__The task__:
Please restate the listing below in full, word for word.

•••

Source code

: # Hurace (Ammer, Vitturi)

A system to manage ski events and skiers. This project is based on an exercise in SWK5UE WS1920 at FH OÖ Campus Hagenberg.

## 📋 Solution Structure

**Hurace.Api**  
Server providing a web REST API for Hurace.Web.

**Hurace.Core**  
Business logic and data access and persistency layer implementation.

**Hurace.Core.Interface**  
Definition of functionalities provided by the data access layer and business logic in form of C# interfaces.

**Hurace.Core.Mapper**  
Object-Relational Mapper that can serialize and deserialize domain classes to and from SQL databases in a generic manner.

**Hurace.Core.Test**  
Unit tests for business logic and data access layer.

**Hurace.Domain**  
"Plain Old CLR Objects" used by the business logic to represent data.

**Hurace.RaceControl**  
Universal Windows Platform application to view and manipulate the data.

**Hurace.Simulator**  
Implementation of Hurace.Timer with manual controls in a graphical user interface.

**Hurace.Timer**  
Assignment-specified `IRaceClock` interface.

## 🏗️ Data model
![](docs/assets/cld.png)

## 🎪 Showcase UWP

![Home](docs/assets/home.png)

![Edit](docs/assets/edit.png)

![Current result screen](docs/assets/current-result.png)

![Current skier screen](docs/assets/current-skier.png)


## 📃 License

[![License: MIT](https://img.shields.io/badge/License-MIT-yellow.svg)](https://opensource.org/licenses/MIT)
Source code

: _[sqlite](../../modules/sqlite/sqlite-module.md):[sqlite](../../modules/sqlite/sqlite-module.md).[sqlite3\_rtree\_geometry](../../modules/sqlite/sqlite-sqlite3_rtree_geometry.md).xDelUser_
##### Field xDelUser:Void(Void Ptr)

•••

__Answer area__:
Source code

: # Hurace (Ammer, Vitturi)

A system to manage ski events and skiers. This project is based on an exercise in SWK5UE WS1920 at FH OÖ Campus Hagenberg.

## 📋 Solution Structure

**Hurace.Api**  
Server providing a web REST API for Hurace.Web.

**Hurace.Core**  
Business logic and data access and persistency layer implementation.

**Hurace.Core.Interface**  
Definition of functionalities provided by the data access layer and business logic in form of C# interfaces.

**Hurace.Core.Mapper**  
Object-Relational Mapper that can serialize and deserialize domain classes to and from SQL databases in a generic manner.

**Hurace.Core.Test**  
Unit tests for business logic and data access layer.

**Hurace.Domain**  
"Plain Old CLR Objects" used by the business logic to represent data.

**Hurace.RaceControl**  
Universal Windows Platform application to view and manipulate the data.

**Hurace.Simulator**  
Implementation of Hurace.Timer with manual controls in a graphical user interface.

**Hurace.Timer**  
Assignment-specified `IRaceClock` interface.

## 🏗️ Data model
![](docs/assets/cld.png)

## 🎪 Showcase UWP

![Home](docs/assets/home.png)

![Edit](docs/assets/edit.png)

![Current result screen](docs/assets/current-result.png)

![Current skier screen](docs/assets/current-skier.png)


## 📃 License

[![License: MIT](https://img.shields.io/badge/License-MIT-yellow.svg)](https://opensource.org/licenses/MIT)
Source code

: _[sqlite](../../modules/sqlite/sqlite-module.md):[sqlite](../../modules/sqlite/sqlite-module.md).[sqlite3\_rtree\_geometry](../../modules/sqlite/sqlite-sqlite3_rtree_geometry.md).xDelUser_
##### Field xDelUser:Void(Void Ptr)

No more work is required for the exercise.